> Your goal: The answer is the number of lines in the data that contain the word "distances"; give it alone.
*** Opening of Material for the task ***
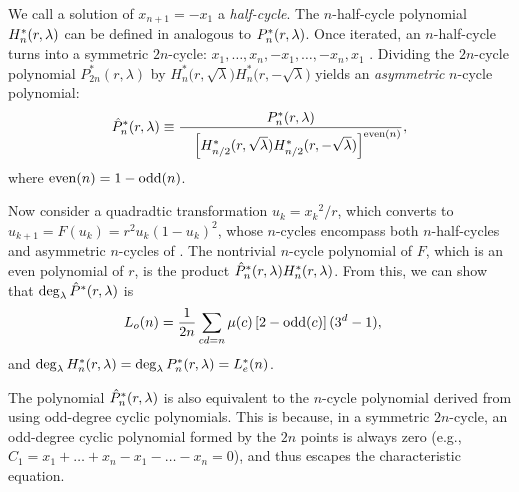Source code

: \documentclass{ws-ijbc}
\begin{document}

%
%
%
%

We call a solution of $x_{n+1} = -x_1$ a \emph{half-cycle}.
The $n$-half-cycle polynomial $H^{*}_n(r, \lambda)$
  can be defined in analogous to $P^*_n(r, \lambda)$.
%
Once iterated, an $n$-half-cycle turns into a symmetric $2n$-cycle:
$x_1, \ldots, x_{n}, -x_1, \ldots, -x_{n}, x_1$ \cite{hao}.
%
Dividing the $2n$-cycle polynomial
  $P^{*}_{2n}(r, \lambda)$
  by
  $H^{*}_{n}\big(r, \sqrt \lambda\big)
   H^{*}_{n}\big(r, -\sqrt \lambda\big)$
%
yields an \emph{asymmetric} $n$-cycle polynomial:
\begin{equation}
\hat P^*_n(r, \lambda) \equiv
  \frac{
    P^*_n(r, \lambda)
  }
  { \quad
    \left[
      H^*_{n/2}(r, \sqrt\lambda)
      H^*_{n/2}(r, -\sqrt\lambda)
    \right]^{\mathrm{even}(n)}
  },
\notag
\end{equation}
%
where $\mathrm{even}(n)=1-\mathrm{odd}(n)$.


Now consider a quadradtic transformation $u_k = {x_k}^2/r$,
  which converts  to
  $u_{k+1} = F(u_k) = r^2 u_k (1 - u_k)^2$,
whose $n$-cycles encompass
  both $n$-half-cycles and asymmetric $n$-cycles of .
%
The nontrivial $n$-cycle polynomial of $F$,
  which is an even polynomial of $r$,
  is the product $\hat P^*_n(r, \lambda) H^*_n(r, \lambda)$.
%
From this, we can show that
  $\deg_\lambda \hat P^*(r, \lambda)$ is
%
\begin{align*}
  L_o(n) &= %
      \frac{1}{2n} \sum_{cd = n}
    \mu(c) \left[2 - \odd(c)\right] (3^d-1),
\end{align*}
and $\deg_\lambda H^*_n(r, \lambda) = \deg_\lambda P^*_n(r, \lambda) = L^*_e(n)$.
%


%
The polynomial $\hat P^*_n(r, \lambda)$ is also
  equivalent to the $n$-cycle polynomial
  derived from  using odd-degree cyclic polynomials.
%
This is because,
  in a symmetric $2n$-cycle,
  an odd-degree cyclic polynomial formed by the $2n$ points
  is always zero
  (e.g., $C_1 = x_1 + \dots + x_n - x_1 - \dots - x_n = 0$),
%
and thus escapes the characteristic equation.
%
%
\end{document}
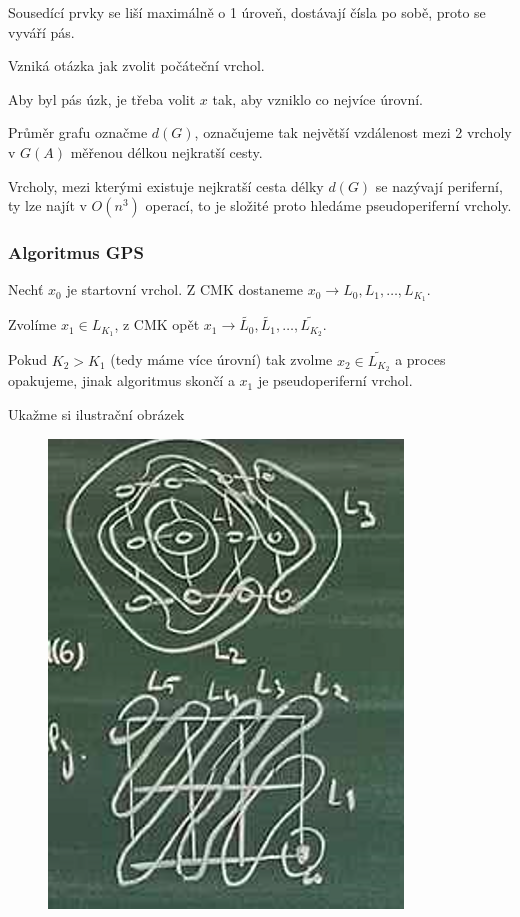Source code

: \documentclass[../main.tex]{subfiles}
\begin{document}
Sousedící prvky se liší maximálně o 1 úroveň, dostávají čísla po sobě, proto se vyváří pás.

Vzniká otázka jak zvolit počáteční vrchol.

Aby byl pás úzk, je třeba volit $x$ tak, aby vzniklo co nejvíce úrovní.

Průměr grafu označme $d(G)$, označujeme tak největší vzdálenost mezi 2 vrcholy v $G(A)$ měřenou délkou nejkratší cesty.

Vrcholy, mezi kterými existuje nejkratší cesta délky $d(G)$ se nazývají periferní, ty lze najít v $O(n^3)$ operací, to je složité proto hledáme pseudoperiferní vrcholy.

\subsubsection{Algoritmus GPS}

Nechť $x_0$ je startovní vrchol. Z CMK dostaneme $x_0 \rightarrow L_0,L_1, \dots, L_{K_1}$.

Zvolíme $x_1\in L_{K_1}$, z CMK opět $x_1 \rightarrow \tilde{L_0}, \tilde{L_1}, \dots, \tilde{L_{K_2}}$.

Pokud $K_2>K_1$ (tedy máme více úrovní) tak zvolme $x_2\in \tilde{L_{K_2}}$ a proces opakujeme, jinak algoritmus skončí a $x_1$ je pseudoperiferní vrchol.

Ukažme si ilustrační obrázek

\begin{example}
    \begin{figure}[H]
        \centering
        \includegraphics{images/26-10-GPS.png}
    \end{figure}
\end{example}
\end{document}
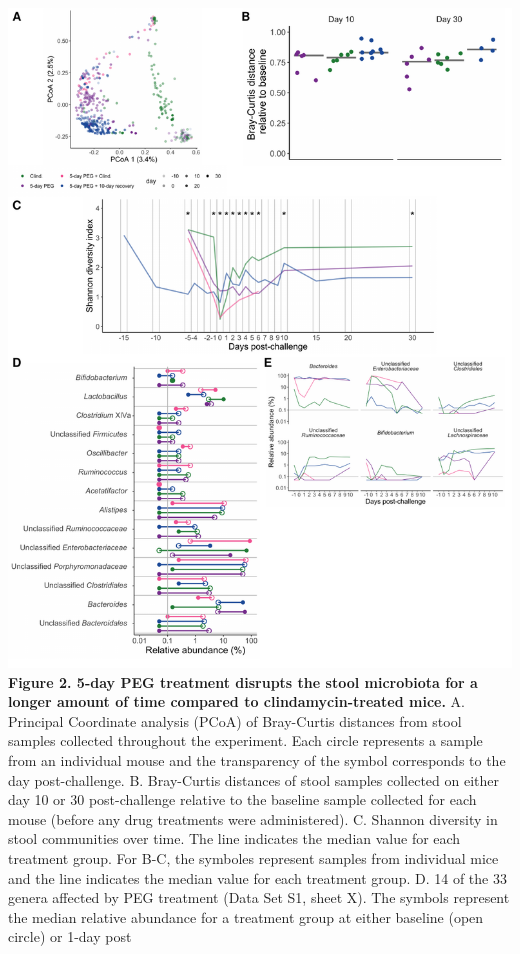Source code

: \documentclass[
  11pt,
]{article}
\begin{document}
\includegraphics{figure_2.pdf} \textbf{Figure 2. 5-day PEG treatment
disrupts the stool microbiota for a longer amount of time compared to
clindamycin-treated mice.} A. Principal Coordinate analysis (PCoA) of
Bray-Curtis distances from stool samples collected throughout the
experiment. Each circle represents a sample from an individual mouse and
the transparency of the symbol corresponds to the day post-challenge. B.
Bray-Curtis distances of stool samples collected on either day 10 or 30
post-challenge relative to the baseline sample collected for each mouse
(before any drug treatments were administered). C. Shannon diversity in
stool communities over time. The line indicates the median value for
each treatment group. For B-C, the symboles represent samples from
individual mice and the line indicates the median value for each
treatment group. D. 14 of the 33 genera affected by PEG treatment (Data
Set S1, sheet X). The symbols represent the median relative abundance
for a treatment group at either baseline (open circle) or 1-day post
\end{document}

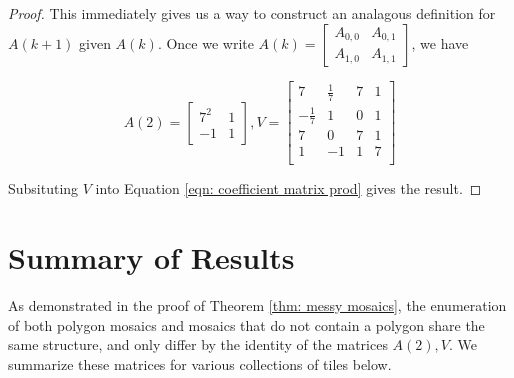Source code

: \documentclass[12pt]{article}
\newtheorem{theorem}{Theorem}
\theoremstyle{plain}
\theoremstyle{definition}
\theoremstyle{remark}
\theoremstyle{definition}
\begin{document}
\begin{proof}
This immediately gives us a way to construct an analagous definition for $A(k+1)$ given $A(k)$. Once we write $A(k) = \begin{bmatrix} A_{0,0} & A_{0,1} \\ A_{1,0} & A_{1,1} \end{bmatrix}$, we have

$$
A(2) = 
\begin{bmatrix}
    7^2 & 1 \\
    -1 & 1
\end{bmatrix},
V = 
\begin{bmatrix}
    7 & \frac{1}{7} & 7 & 1 \\
    -\frac{1}{7} & 1 & 0 & 1 \\
    7 & 0 & 7  & 1 \\
    1 & -1 & 1 & 7 \\
\end{bmatrix}
$$

Subsituting $V$ into Equation \ref{eqn: coefficient matrix prod} gives the result.

\end{proof}



\section{Summary of Results}
\label{section: summary of results}

As demonstrated in the proof of Theorem \ref{thm: messy mosaics}, the enumeration of both polygon mosaics and mosaics that do not contain a polygon share the same structure, and only differ by the identity of the matrices $A(2), V$. We summarize these matrices for various collections of tiles below.
\end{document}

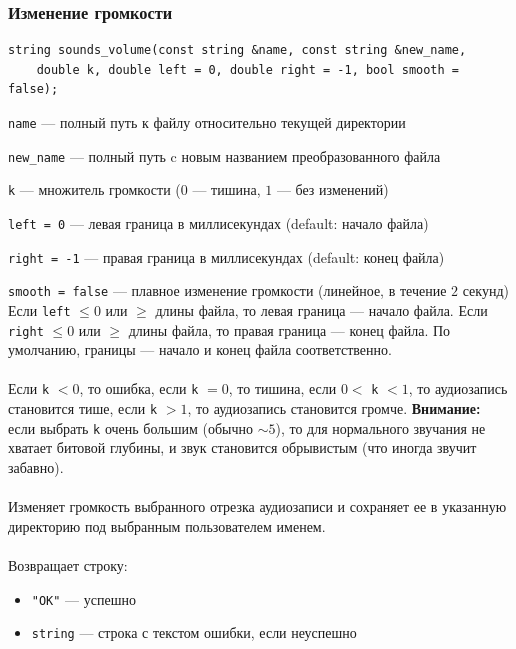 \documentclass[14pt,a4paper]{article}
\begin{document}
\subsubsection*{Изменение громкости}

\begin{lstlisting}
string sounds_volume(const string &name, const string &new_name, 
	double k, double left = 0, double right = -1, bool smooth = false);
\end{lstlisting}

\lstinline{name} --- полный путь к файлу относительно текущей директории \par
\lstinline{new_name} --- полный путь c новым названием преобразованного файла \par
\lstinline{k} --- множитель громкости ($0$ --- тишина, $1$ --- без изменений)\par
\lstinline{left = 0} --- левая граница в миллисекундах (default: начало файла) \par
\lstinline{right = -1} --- правая граница в миллисекундах (default: конец файла) \par
\lstinline{smooth = false} --- плавное изменение громкости (линейное, в течение $2$ секунд) \\

\noindent Если \lstinline{left} $\leq 0$ или $\geq$ длины файла, то левая граница --- начало файла. Если \lstinline{right} $\leq 0$ или $\geq$ длины файла, то правая граница --- конец файла. По умолчанию, границы --- начало и конец файла соответственно. \\\\
Если \lstinline{k} $< 0$, то ошибка, если \lstinline{k} $= 0$, то тишина, если $0 <$ \lstinline{k} $< 1$, то аудиозапись становится тише, если \lstinline{k} $> 1$, то аудиозапись становится громче. \textbf{Внимание:} если выбрать \lstinline{k} очень большим (обычно $\sim 5$), то для нормального звучания не хватает битовой глубины, и звук становится обрывистым (что иногда звучит забавно).\\\\
Изменяет громкость выбранного отрезка аудиозаписи и сохраняет ее в указанную директорию под выбранным пользователем именем. \\\\
Возвращает строку:
\smallskip
\begin{itemize}
\item \lstinline{"OK"} --- успешно
\item \lstinline{string} --- строка с текстом ошибки, если неуспешно
\end{itemize}
\end{document}
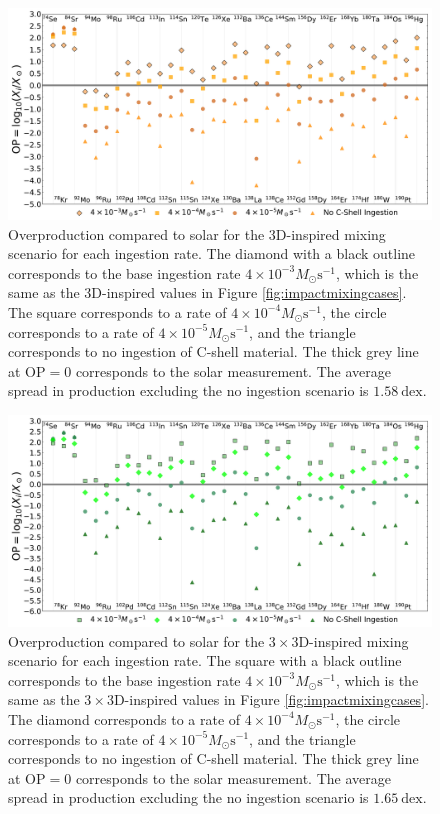 \begin{figure}[!htbp]
\includegraphics[width=\textwidth]{chapters/2/figures/ingest_3D.pdf}
\caption{Overproduction compared to solar for the 3D-inspired mixing scenario for each ingestion rate. The diamond with a black outline corresponds to the base ingestion rate $4\times10^{-3}M_\odot\mathrm{s^{-1}}$, which is the same as the 3D-inspired values in Figure \ref{fig:impactmixingcases}. The square corresponds to a rate of $4\times10^{-4}M_\odot\mathrm{s^{-1}}$, the circle corresponds to a rate of $4\times10^{-5}M_\odot\mathrm{s^{-1}}$, and the triangle corresponds to no ingestion of C-shell material. The thick grey line at $\mathrm{OP}=0$ corresponds to the solar measurement. The average spread in production excluding the no ingestion scenario is $1.58~\mathrm{dex}$.
\label{fig:ingest_3D}}
\end{figure} 

\begin{figure}[!htbp]
\includegraphics[width=\textwidth]{chapters/2/figures/ingest_3x3D.pdf}
\caption{Overproduction compared to solar for the $3\times$3D-inspired mixing scenario for each ingestion rate. The square with a black outline corresponds to the base ingestion rate $4\times10^{-3}M_\odot\mathrm{s^{-1}}$, which is the same as the $3\times$3D-inspired values in Figure \ref{fig:impactmixingcases}. The diamond corresponds to a rate of $4\times10^{-4}M_\odot\mathrm{s^{-1}}$, the circle corresponds to a rate of $4\times10^{-5}M_\odot\mathrm{s^{-1}}$, and the triangle corresponds to no ingestion of C-shell material. The thick grey line at $\mathrm{OP}=0$ corresponds to the solar measurement. The average spread in production excluding the no ingestion scenario is $1.65~\mathrm{dex}$.
\label{fig:ingest_3x3D}}
\end{figure}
*** Close of Material for the task ***
> Reply to the task: 2